Role of Sarcopenia in Paediatric Non-Alcoholic Fatty Liver Disease


Dr Eirini (Serena) Kyrana of Leeds Children’s Hospital/Leeds Teaching Hospitals NHS Trust discusses her research and what it means for the future of treating childhood liver disease.

What is this study looking at?

Muscle wasting, also known as sarcopenia, has for many years been associated with chronic disease including chronic liver disease. It is now clear that sarcopenia can often exist undetected in the presence of obesity and still exert its harmful effects.

The prevalence of sarcopenia in paediatric NAFLD and its associated risks are unknown.This study will assess the body composition of children with non-alcoholic fatty liver disease.

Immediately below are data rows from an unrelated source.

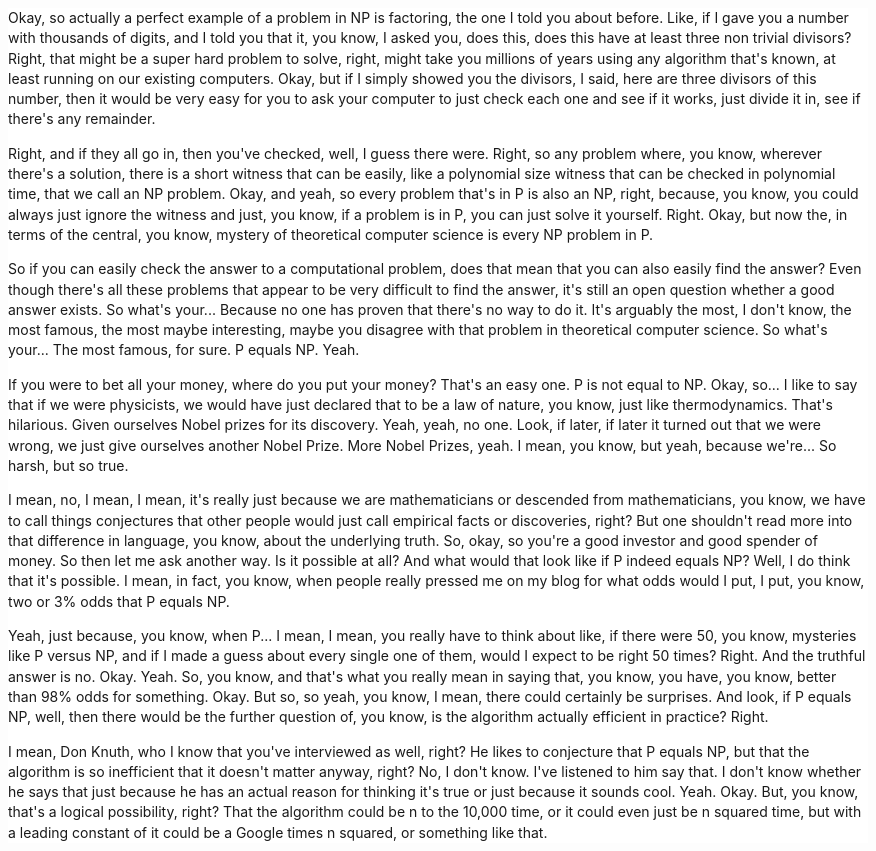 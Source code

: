 Okay, so actually a perfect example of a problem in NP is factoring, the one I told you about before. Like, if I gave you a number with thousands of digits, and I told you that it, you know, I asked you, does this, does this have at least three non trivial divisors? Right, that might be a super hard problem to solve, right, might take you millions of years using any algorithm that's known, at least running on our existing computers. Okay, but if I simply showed you the divisors, I said, here are three divisors of this number, then it would be very easy for you to ask your computer to just check each one and see if it works, just divide it in, see if there's any remainder.

Right, and if they all go in, then you've checked, well, I guess there were. Right, so any problem where, you know, wherever there's a solution, there is a short witness that can be easily, like a polynomial size witness that can be checked in polynomial time, that we call an NP problem. Okay, and yeah, so every problem that's in P is also an NP, right, because, you know, you could always just ignore the witness and just, you know, if a problem is in P, you can just solve it yourself. Right. Okay, but now the, in terms of the central, you know, mystery of theoretical computer science is every NP problem in P.

So if you can easily check the answer to a computational problem, does that mean that you can also easily find the answer? Even though there's all these problems that appear to be very difficult to find the answer, it's still an open question whether a good answer exists. So what's your... Because no one has proven that there's no way to do it. It's arguably the most, I don't know, the most famous, the most maybe interesting, maybe you disagree with that problem in theoretical computer science. So what's your... The most famous, for sure. P equals NP. Yeah.

If you were to bet all your money, where do you put your money? That's an easy one. P is not equal to NP. Okay, so... I like to say that if we were physicists, we would have just declared that to be a law of nature, you know, just like thermodynamics. That's hilarious. Given ourselves Nobel prizes for its discovery. Yeah, yeah, no one. Look, if later, if later it turned out that we were wrong, we just give ourselves another Nobel Prize. More Nobel Prizes, yeah. I mean, you know, but yeah, because we're... So harsh, but so true.

I mean, no, I mean, I mean, it's really just because we are mathematicians or descended from mathematicians, you know, we have to call things conjectures that other people would just call empirical facts or discoveries, right? But one shouldn't read more into that difference in language, you know, about the underlying truth. So, okay, so you're a good investor and good spender of money. So then let me ask another way. Is it possible at all? And what would that look like if P indeed equals NP? Well, I do think that it's possible. I mean, in fact, you know, when people really pressed me on my blog for what odds would I put, I put, you know, two or 3% odds that P equals NP.

Yeah, just because, you know, when P... I mean, I mean, you really have to think about like, if there were 50, you know, mysteries like P versus NP, and if I made a guess about every single one of them, would I expect to be right 50 times? Right. And the truthful answer is no. Okay. Yeah. So, you know, and that's what you really mean in saying that, you know, you have, you know, better than 98% odds for something. Okay. But so, so yeah, you know, I mean, there could certainly be surprises. And look, if P equals NP, well, then there would be the further question of, you know, is the algorithm actually efficient in practice? Right.

I mean, Don Knuth, who I know that you've interviewed as well, right? He likes to conjecture that P equals NP, but that the algorithm is so inefficient that it doesn't matter anyway, right? No, I don't know. I've listened to him say that. I don't know whether he says that just because he has an actual reason for thinking it's true or just because it sounds cool. Yeah. Okay. But, you know, that's a logical possibility, right? That the algorithm could be n to the 10,000 time, or it could even just be n squared time, but with a leading constant of it could be a Google times n squared, or something like that.
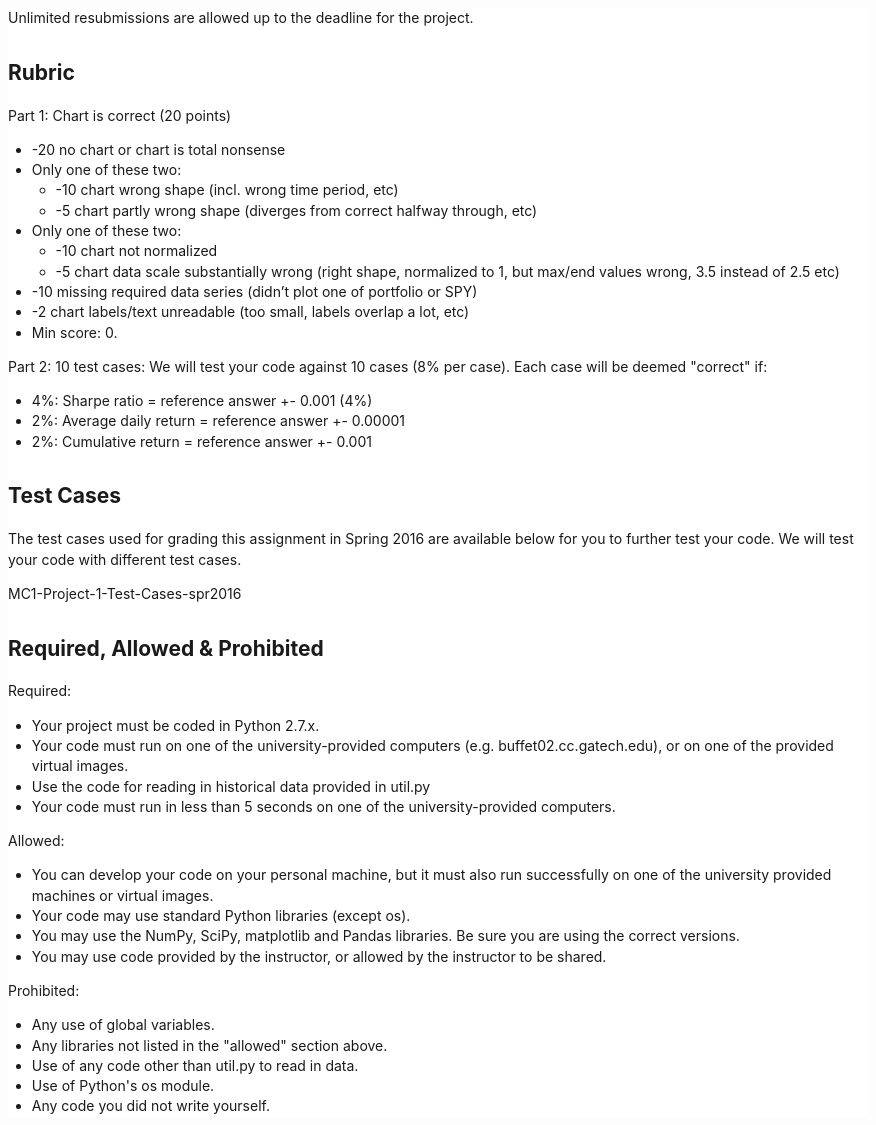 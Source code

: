 Unlimited resubmissions are allowed up to the deadline for the project.

## Rubric
Part 1: Chart is correct (20 points)

  - -20 no chart or chart is total nonsense
  - Only one of these two:
    - -10 chart wrong shape (incl. wrong time period, etc)
    - -5 chart partly wrong shape (diverges from correct halfway through, etc)
  - Only one of these two:
    - -10 chart not normalized
    - -5 chart data scale substantially wrong (right shape, normalized to 1, but max/end values wrong, 3.5 instead of 2.5 etc)
  - -10 missing required data series (didn’t plot one of portfolio or SPY)
  - -2 chart labels/text unreadable (too small, labels overlap a lot, etc)
  - Min score: 0.

Part 2: 10 test cases: We will test your code against 10 cases (8% per case). Each case will be deemed "correct" if:

  - 4%: Sharpe ratio = reference answer +- 0.001 (4%)
  - 2%: Average daily return = reference answer +- 0.00001
  - 2%: Cumulative return = reference answer +- 0.001

## Test Cases
The test cases used for grading this assignment in Spring 2016 are available below for you to further test your code. We will test your code with different test cases.

MC1-Project-1-Test-Cases-spr2016

## Required, Allowed & Prohibited
Required:

  - Your project must be coded in Python 2.7.x.
  - Your code must run on one of the university-provided computers (e.g. buffet02.cc.gatech.edu), or on one of the provided virtual images.
  - Use the code for reading in historical data provided in util.py
  - Your code must run in less than 5 seconds on one of the university-provided computers.

Allowed:

  - You can develop your code on your personal machine, but it must also run successfully on one of the university provided machines or virtual images.
  - Your code may use standard Python libraries (except os).
  - You may use the NumPy, SciPy, matplotlib and Pandas libraries. Be sure you are using the correct versions.
  - You may use code provided by the instructor, or allowed by the instructor to be shared.

Prohibited:

  - Any use of global variables.
  - Any libraries not listed in the "allowed" section above.
  - Use of any code other than util.py to read in data.
  - Use of Python's os module.
  - Any code you did not write yourself.
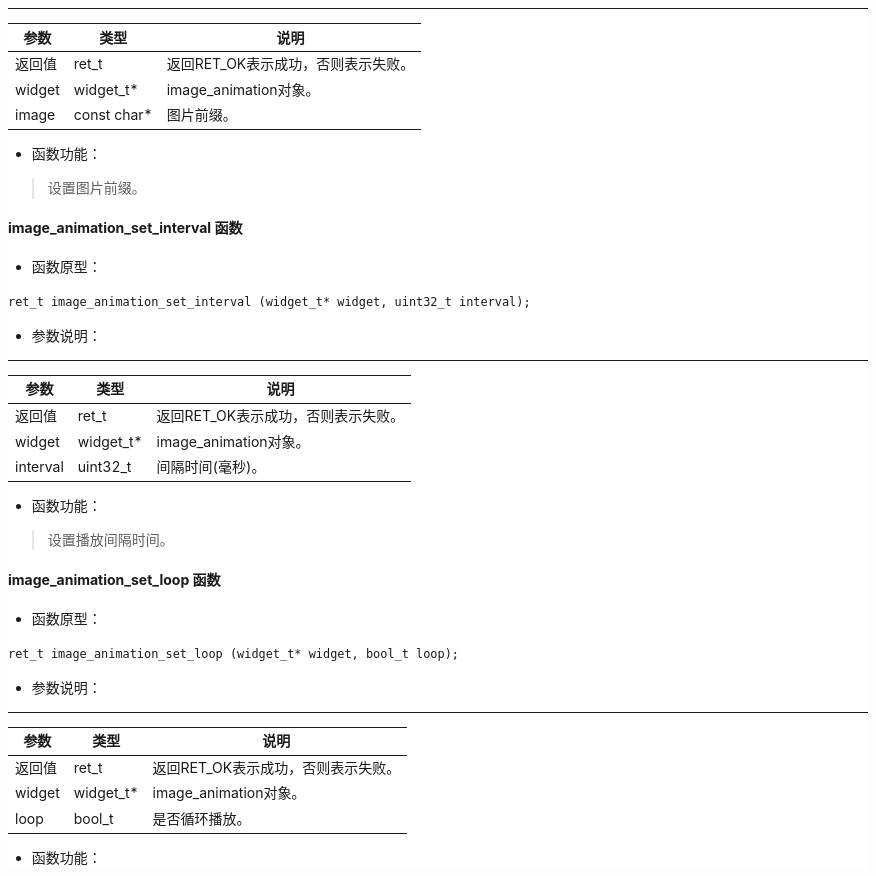 -----------------------

| 参数 | 类型 | 说明 |
| -------- | ----- | --------- |
| 返回值 | ret\_t | 返回RET\_OK表示成功，否则表示失败。 |
| widget | widget\_t* | image\_animation对象。 |
| image | const char* | 图片前缀。 |
* 函数功能：

> <p id="image_animation_t_image_animation_set_image"> 设置图片前缀。



#### image\_animation\_set\_interval 函数
* 函数原型：

```
ret_t image_animation_set_interval (widget_t* widget, uint32_t interval);
```

* 参数说明：

-----------------------

| 参数 | 类型 | 说明 |
| -------- | ----- | --------- |
| 返回值 | ret\_t | 返回RET\_OK表示成功，否则表示失败。 |
| widget | widget\_t* | image\_animation对象。 |
| interval | uint32\_t | 间隔时间(毫秒)。 |
* 函数功能：

> <p id="image_animation_t_image_animation_set_interval"> 设置播放间隔时间。



#### image\_animation\_set\_loop 函数
* 函数原型：

```
ret_t image_animation_set_loop (widget_t* widget, bool_t loop);
```

* 参数说明：

-----------------------

| 参数 | 类型 | 说明 |
| -------- | ----- | --------- |
| 返回值 | ret\_t | 返回RET\_OK表示成功，否则表示失败。 |
| widget | widget\_t* | image\_animation对象。 |
| loop | bool\_t | 是否循环播放。 |
* 函数功能：
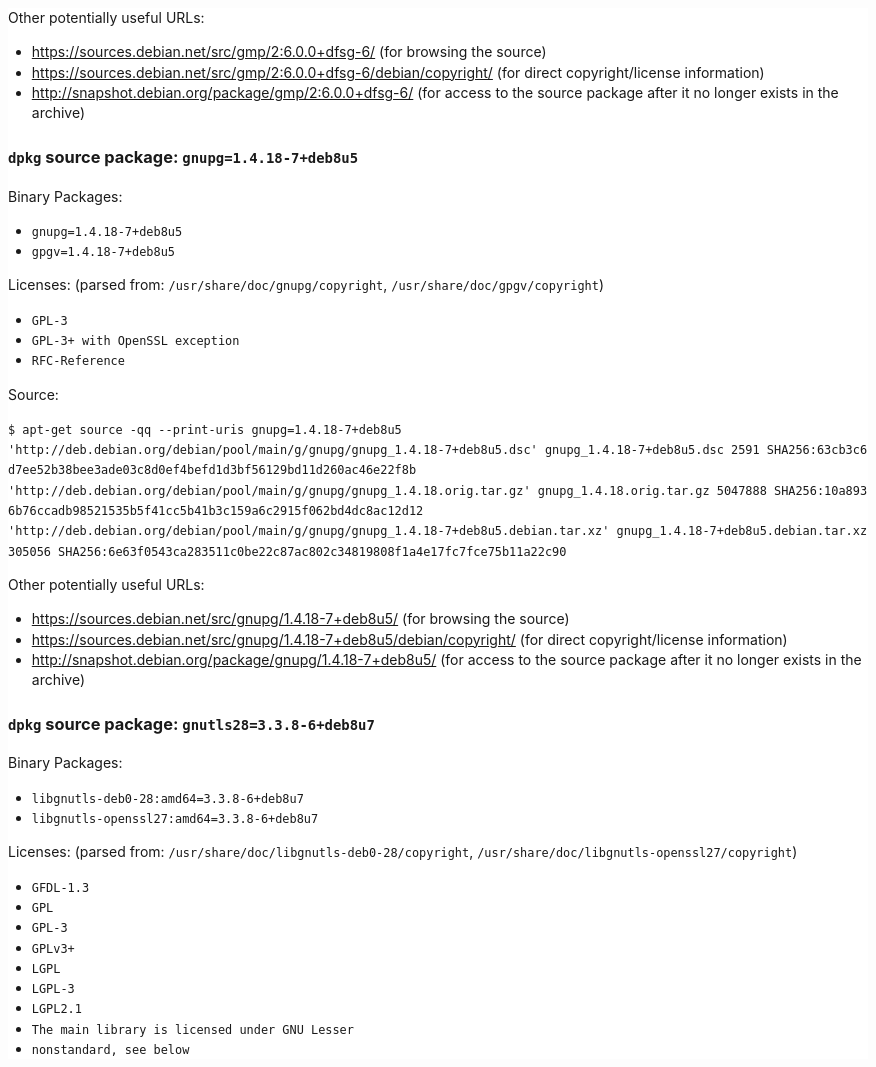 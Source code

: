 Other potentially useful URLs:

- https://sources.debian.net/src/gmp/2:6.0.0+dfsg-6/ (for browsing the source)
- https://sources.debian.net/src/gmp/2:6.0.0+dfsg-6/debian/copyright/ (for direct copyright/license information)
- http://snapshot.debian.org/package/gmp/2:6.0.0+dfsg-6/ (for access to the source package after it no longer exists in the archive)

### `dpkg` source package: `gnupg=1.4.18-7+deb8u5`

Binary Packages:

- `gnupg=1.4.18-7+deb8u5`
- `gpgv=1.4.18-7+deb8u5`

Licenses: (parsed from: `/usr/share/doc/gnupg/copyright`, `/usr/share/doc/gpgv/copyright`)

- `GPL-3`
- `GPL-3+ with OpenSSL exception`
- `RFC-Reference`

Source:

```console
$ apt-get source -qq --print-uris gnupg=1.4.18-7+deb8u5
'http://deb.debian.org/debian/pool/main/g/gnupg/gnupg_1.4.18-7+deb8u5.dsc' gnupg_1.4.18-7+deb8u5.dsc 2591 SHA256:63cb3c6d7ee52b38bee3ade03c8d0ef4befd1d3bf56129bd11d260ac46e22f8b
'http://deb.debian.org/debian/pool/main/g/gnupg/gnupg_1.4.18.orig.tar.gz' gnupg_1.4.18.orig.tar.gz 5047888 SHA256:10a8936b76ccadb98521535b5f41cc5b41b3c159a6c2915f062bd4dc8ac12d12
'http://deb.debian.org/debian/pool/main/g/gnupg/gnupg_1.4.18-7+deb8u5.debian.tar.xz' gnupg_1.4.18-7+deb8u5.debian.tar.xz 305056 SHA256:6e63f0543ca283511c0be22c87ac802c34819808f1a4e17fc7fce75b11a22c90
```

Other potentially useful URLs:

- https://sources.debian.net/src/gnupg/1.4.18-7+deb8u5/ (for browsing the source)
- https://sources.debian.net/src/gnupg/1.4.18-7+deb8u5/debian/copyright/ (for direct copyright/license information)
- http://snapshot.debian.org/package/gnupg/1.4.18-7+deb8u5/ (for access to the source package after it no longer exists in the archive)

### `dpkg` source package: `gnutls28=3.3.8-6+deb8u7`

Binary Packages:

- `libgnutls-deb0-28:amd64=3.3.8-6+deb8u7`
- `libgnutls-openssl27:amd64=3.3.8-6+deb8u7`

Licenses: (parsed from: `/usr/share/doc/libgnutls-deb0-28/copyright`, `/usr/share/doc/libgnutls-openssl27/copyright`)

- `GFDL-1.3`
- `GPL`
- `GPL-3`
- `GPLv3+`
- `LGPL`
- `LGPL-3`
- `LGPL2.1`
- `The main library is licensed under GNU Lesser`
- `nonstandard, see below`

This will be done by established, simple, painless methods that require minimal cooperation. The study will aim to identify the relationship between sarcopenia and degree of steatosis, fibrosis and inflammation on liver biopsy and any associations with molecules associated with muscle growth, insulin resistance and liver fibrosis.

Why is this research important?

NAFLD has become the most common paediatric chronic liver disease in industrialised countries and in the United States (in adults) the second leading cause for liver transplantation. NAFLD in children provides a pure model of the disease as children have significantly less additional conditions like heart disease and cancer.

Children are also more likely to have a significant benefit from the development of effective interventions. In addition, the benefits for society from treating children, who are carrying this condition into adulthood is also greater.

There has been no previous paediatric study, to our knowledge, exploring the association of sarcopenia with increased fibrosis and/or inflammation in the context of NAFLD. No study in children with NAFLD has investigated the various myokines (products released by muscle cells) and adipokines (protein secreted by body fat) in relation to muscle mass.

This study would help to generate data that would provide the basis for developing larger multicentre studies looking at the effect of interventions like exercise and even interventions like GDF15 stimulators or myostatin inhibitors when they come into practice.

What about the future?

The long-term goal for this study is to gain insight that will provide the basis of successful interventions and potential treatment strategies in the near future.

Successful interventions in childhood would have exponential benefits both for the child and for our society, as NAFLD is a condition carrying significant morbidity and mortality into the future.